Segment Open
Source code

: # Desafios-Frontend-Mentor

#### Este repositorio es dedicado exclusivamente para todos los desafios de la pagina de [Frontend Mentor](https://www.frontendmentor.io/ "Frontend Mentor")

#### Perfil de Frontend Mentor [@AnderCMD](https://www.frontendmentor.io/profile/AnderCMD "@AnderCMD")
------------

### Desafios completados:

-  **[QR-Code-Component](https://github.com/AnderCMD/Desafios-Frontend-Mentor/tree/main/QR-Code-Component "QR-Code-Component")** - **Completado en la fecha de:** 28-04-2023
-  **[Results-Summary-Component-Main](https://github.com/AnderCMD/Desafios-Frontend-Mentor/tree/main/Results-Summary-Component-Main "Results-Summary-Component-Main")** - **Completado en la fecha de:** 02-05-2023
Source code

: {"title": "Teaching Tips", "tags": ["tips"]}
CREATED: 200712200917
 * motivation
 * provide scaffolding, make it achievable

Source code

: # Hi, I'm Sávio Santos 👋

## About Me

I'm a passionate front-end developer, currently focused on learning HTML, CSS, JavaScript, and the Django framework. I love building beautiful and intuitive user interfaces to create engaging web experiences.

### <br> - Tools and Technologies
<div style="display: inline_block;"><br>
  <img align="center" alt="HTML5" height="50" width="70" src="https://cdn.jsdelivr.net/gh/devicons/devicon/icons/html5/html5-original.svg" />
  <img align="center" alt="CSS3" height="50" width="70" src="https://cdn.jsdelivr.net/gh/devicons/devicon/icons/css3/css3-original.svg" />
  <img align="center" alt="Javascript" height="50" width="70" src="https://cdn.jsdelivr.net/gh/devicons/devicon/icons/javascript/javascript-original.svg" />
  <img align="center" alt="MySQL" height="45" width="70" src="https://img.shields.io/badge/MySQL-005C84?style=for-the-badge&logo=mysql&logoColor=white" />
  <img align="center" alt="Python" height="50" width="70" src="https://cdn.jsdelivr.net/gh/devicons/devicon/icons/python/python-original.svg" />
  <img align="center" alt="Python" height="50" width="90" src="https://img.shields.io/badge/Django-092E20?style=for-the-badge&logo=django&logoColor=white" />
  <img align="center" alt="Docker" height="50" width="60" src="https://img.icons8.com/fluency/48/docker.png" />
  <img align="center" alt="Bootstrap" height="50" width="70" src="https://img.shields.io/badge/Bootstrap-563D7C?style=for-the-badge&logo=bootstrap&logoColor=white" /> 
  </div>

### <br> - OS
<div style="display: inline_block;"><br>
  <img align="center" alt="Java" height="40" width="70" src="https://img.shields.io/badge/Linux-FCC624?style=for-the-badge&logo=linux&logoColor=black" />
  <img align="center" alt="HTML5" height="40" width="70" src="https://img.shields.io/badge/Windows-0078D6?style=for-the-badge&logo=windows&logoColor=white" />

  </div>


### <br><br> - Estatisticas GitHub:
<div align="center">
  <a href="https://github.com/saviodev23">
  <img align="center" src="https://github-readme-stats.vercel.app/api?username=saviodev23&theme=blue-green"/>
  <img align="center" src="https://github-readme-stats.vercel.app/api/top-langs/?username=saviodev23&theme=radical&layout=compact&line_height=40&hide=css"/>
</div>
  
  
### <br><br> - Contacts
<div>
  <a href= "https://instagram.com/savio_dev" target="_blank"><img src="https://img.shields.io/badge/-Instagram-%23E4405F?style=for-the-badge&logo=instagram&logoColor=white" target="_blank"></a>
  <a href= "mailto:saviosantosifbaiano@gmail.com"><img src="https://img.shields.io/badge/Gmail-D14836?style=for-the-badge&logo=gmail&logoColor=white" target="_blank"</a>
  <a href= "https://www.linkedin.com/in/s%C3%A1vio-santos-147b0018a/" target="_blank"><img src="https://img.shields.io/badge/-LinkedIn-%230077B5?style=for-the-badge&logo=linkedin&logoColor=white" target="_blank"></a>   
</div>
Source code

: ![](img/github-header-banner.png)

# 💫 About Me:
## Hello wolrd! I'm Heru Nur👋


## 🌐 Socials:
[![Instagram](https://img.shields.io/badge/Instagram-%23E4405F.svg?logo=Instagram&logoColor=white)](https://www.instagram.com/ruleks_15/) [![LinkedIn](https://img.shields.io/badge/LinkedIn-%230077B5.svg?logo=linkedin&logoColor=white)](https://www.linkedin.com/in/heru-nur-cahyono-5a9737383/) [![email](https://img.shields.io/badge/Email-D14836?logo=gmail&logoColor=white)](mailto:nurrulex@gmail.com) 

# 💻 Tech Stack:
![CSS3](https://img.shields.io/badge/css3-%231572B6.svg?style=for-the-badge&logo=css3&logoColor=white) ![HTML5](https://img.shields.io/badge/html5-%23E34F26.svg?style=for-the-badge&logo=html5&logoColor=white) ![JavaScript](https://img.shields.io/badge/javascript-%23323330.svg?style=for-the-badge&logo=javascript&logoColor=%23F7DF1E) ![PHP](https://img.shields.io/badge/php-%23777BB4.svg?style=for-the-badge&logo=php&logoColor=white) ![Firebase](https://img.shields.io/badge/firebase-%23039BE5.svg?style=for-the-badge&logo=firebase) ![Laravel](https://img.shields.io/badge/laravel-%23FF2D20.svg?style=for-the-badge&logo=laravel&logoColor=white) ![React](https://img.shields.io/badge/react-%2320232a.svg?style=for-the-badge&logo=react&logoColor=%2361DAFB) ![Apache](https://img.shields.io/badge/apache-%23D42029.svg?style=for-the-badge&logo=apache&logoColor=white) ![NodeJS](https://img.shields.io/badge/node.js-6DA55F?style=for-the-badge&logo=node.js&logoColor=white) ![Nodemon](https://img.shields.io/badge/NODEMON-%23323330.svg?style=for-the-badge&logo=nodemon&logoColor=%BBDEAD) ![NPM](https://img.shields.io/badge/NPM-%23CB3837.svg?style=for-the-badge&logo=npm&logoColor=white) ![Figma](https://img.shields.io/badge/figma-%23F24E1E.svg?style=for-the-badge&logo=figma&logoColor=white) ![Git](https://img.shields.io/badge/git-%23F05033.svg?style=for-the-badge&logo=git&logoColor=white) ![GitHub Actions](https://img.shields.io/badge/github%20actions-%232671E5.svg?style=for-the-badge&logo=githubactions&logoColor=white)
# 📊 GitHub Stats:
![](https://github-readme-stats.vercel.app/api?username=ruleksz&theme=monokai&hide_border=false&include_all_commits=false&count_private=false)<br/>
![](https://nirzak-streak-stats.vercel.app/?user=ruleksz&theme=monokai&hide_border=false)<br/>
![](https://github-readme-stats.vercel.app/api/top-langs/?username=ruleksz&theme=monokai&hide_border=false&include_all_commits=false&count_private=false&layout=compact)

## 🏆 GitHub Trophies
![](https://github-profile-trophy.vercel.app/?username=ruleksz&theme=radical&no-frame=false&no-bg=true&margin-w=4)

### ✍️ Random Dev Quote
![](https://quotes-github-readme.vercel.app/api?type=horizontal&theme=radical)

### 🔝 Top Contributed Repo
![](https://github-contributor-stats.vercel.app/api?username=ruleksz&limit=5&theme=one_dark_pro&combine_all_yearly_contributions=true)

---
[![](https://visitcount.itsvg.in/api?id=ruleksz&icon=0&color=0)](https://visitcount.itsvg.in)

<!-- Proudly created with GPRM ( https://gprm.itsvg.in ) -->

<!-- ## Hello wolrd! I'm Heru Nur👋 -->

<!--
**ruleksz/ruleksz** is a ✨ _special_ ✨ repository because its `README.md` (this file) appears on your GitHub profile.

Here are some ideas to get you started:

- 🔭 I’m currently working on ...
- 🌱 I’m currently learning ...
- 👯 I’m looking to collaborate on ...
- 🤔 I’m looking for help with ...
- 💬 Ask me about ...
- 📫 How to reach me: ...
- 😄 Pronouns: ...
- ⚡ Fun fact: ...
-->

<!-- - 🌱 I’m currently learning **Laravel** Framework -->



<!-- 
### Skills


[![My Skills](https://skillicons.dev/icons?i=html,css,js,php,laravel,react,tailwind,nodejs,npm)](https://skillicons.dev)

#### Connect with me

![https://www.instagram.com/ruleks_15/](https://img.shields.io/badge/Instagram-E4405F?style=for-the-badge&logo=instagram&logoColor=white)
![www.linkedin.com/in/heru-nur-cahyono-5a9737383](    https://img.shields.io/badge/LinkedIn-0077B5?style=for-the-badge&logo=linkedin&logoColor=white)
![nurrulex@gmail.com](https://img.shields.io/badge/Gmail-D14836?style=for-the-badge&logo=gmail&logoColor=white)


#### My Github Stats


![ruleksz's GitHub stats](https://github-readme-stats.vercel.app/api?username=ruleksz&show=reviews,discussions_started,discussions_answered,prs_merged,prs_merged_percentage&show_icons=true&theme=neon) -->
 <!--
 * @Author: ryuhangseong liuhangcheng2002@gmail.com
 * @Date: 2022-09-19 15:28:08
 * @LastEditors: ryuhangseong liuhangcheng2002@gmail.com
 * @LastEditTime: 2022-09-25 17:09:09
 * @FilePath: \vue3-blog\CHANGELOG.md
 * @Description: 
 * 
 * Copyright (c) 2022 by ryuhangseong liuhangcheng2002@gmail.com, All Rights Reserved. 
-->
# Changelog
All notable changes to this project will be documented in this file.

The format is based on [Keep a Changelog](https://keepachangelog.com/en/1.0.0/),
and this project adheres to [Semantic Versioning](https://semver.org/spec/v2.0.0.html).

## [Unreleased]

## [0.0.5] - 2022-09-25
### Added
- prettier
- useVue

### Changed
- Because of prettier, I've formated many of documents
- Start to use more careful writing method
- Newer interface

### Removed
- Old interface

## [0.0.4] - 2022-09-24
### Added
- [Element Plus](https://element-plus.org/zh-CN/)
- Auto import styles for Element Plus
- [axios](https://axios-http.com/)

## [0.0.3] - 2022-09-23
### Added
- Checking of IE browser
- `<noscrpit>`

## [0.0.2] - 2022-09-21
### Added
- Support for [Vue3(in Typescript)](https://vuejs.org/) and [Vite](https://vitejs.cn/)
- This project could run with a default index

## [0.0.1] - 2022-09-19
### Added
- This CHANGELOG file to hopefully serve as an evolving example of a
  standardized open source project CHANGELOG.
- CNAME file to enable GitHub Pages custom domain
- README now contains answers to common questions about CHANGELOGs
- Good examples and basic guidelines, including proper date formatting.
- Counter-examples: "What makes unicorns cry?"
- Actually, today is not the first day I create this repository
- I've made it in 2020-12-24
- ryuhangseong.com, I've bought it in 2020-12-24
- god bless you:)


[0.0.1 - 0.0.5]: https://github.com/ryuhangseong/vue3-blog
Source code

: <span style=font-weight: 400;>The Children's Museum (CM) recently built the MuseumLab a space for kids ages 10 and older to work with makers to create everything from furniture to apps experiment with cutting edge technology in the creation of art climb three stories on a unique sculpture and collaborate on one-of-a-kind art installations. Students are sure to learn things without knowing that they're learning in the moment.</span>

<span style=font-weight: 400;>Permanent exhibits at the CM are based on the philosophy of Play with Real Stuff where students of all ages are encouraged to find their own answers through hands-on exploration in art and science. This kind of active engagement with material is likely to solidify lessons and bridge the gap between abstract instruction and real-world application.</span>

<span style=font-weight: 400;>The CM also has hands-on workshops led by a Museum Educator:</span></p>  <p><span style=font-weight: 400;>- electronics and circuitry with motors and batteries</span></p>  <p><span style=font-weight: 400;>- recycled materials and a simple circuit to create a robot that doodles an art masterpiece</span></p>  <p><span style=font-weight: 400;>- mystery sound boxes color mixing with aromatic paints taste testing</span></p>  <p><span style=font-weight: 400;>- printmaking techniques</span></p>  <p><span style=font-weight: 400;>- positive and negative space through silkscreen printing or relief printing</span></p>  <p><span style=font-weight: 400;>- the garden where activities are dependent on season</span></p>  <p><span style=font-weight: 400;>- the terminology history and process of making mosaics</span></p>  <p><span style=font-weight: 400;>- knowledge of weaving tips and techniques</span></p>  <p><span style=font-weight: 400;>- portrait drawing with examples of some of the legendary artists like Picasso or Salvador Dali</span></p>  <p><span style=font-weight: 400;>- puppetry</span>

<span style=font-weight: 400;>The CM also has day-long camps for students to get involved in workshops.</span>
Segment Closed
__Try it__. Where a line of the records includes "Plus", copy it.

__Result of the exercise__.
- [Element Plus](https://element-plus.org/zh-CN/)
- Auto import styles for Element Plus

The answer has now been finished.